Kerberos is an authentication mechanism, not particularly and authorization mechanism. Granted, if a user cannot be authenticated then that user is typically not authorized to perform tasks on a cluster.
Regarding Active Directory, OUs, and Kerberos... There is no way via the Kerberos infrastructure to limit which users may be authenticated based on what OU in the Active Directory the accounts are under. Maybe there is a way from inside the Active Directory, but that seems unlikely. Keep in mind that Kerberos is an authentication mechanism, not an authorization mechanism.
For authorization, there are some options. Ranger (as @Predrag Minovic ) pointed out is probably your best option for this. I am not familiar with all of the options in Ranger, but I would assume that you can achieve your desired authorization model using it. A more simplistic facility would be to limit which accounts in the Active Directory have local accounts on the Hadoop cluster. As @Predrag Minovic indicated, SSSD maybe able to help out here - though I am not familiar with the options for this tool. In any case, local accounts are needed for HDFS to use for access control of the resources created within it. Related to this is massaging the auth-to-local rules that translate Kerberos principal names to local user account names. By default, a rule is created to simply chop off the realm portion of the principal name resulting in a simple name. For example, "rlevas@EXAMPLE.COM" will be translated to "rlevas". If a local account for "rlevas" existed in the Hadoop cluster than that user will essentially be authorized to access some resources in HDFS. This model does not work for all services, so Ranger would be a better approach.

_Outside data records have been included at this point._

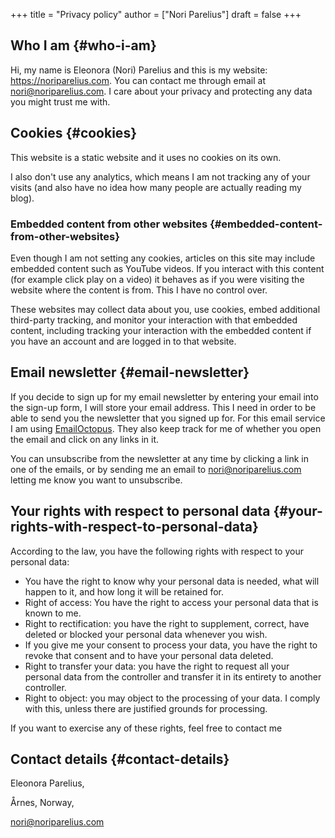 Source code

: +++
title = "Privacy policy"
author = ["Nori Parelius"]
draft = false
+++

## Who I am {#who-i-am}

Hi, my name is Eleonora (Nori) Parelius and this is my website: <https://noriparelius.com>. You can contact me through email at nori@noriparelius.com. I care about your privacy and protecting any data you might trust me with.


## Cookies {#cookies}

This website is a static website and it uses no cookies on its own.

I also don't use any analytics, which means I am not tracking any of your visits (and also have no idea how many people are actually reading my blog).


### Embedded content from other websites {#embedded-content-from-other-websites}

Even though I am not setting any cookies, articles on this site may include embedded content such as YouTube videos. If you interact with this content (for example click play on a video) it behaves as if you were visiting the website where the content is from. This I have no control over.

These websites may collect data about you, use cookies, embed additional third-party tracking, and monitor your interaction with that embedded content, including tracking your interaction with the embedded content if you have an account and are logged in to that website.


## Email newsletter {#email-newsletter}

If you decide to sign up for my email newsletter by entering your email into the sign-up form, I will store your email address. This I need in order to be able to send you the newsletter that you signed up for. For this email service I am using [EmailOctopus](https://emailoctopus.com/). They also keep track for me of whether you open the email and click on any links in it.

You can unsubscribe from the newsletter at any time by clicking a link in one of the emails, or by sending me an email to nori@noriparelius.com letting me know you want to unsubscribe.


## Your rights with respect to personal data {#your-rights-with-respect-to-personal-data}

According to the law, you have the following rights with respect to your personal data:

-   You have the right to know why your personal data is needed, what will happen to it, and how long it will be retained for.
-   Right of access: You have the right to access your personal data that is known to me.
-   Right to rectification: you have the right to supplement, correct, have deleted or blocked your personal data whenever you wish.
-   If you give me your consent to process your data, you have the right to revoke that consent and to have your personal data deleted.
-   Right to transfer your data: you have the right to request all your personal data from the controller and transfer it in its entirety to another controller.
-   Right to object: you may object to the processing of your data. I comply with this, unless there are justified grounds for processing.

If you want to exercise any of these rights, feel free to contact me


## Contact details {#contact-details}

Eleonora Parelius,

Årnes, Norway,

nori@noriparelius.com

folks if I understand the correctly the current responses are conflicting? I am very interested in this question. which one is correct? Can you filter by OU?
Both answers are correct.
Robert's answer is concerned with authentication, that is the question: Who am I and how can I prove it? If you have a Kerberos trust from your local MIT Kerberos to AD, it means that you accept any ticket that comes from AD. It's basically like: in the EU, you can prove your identity in the Netherlands, by showing a German (or French) ID.
The second answer deals with authorization, that is the question: What am I allowed to do in a particular environment? This is not a Kerberos question, it is configured in tools like Ambari and Ranger. And here you can use LDAP filters to restrict authorization to specific users (or specific OUs) only.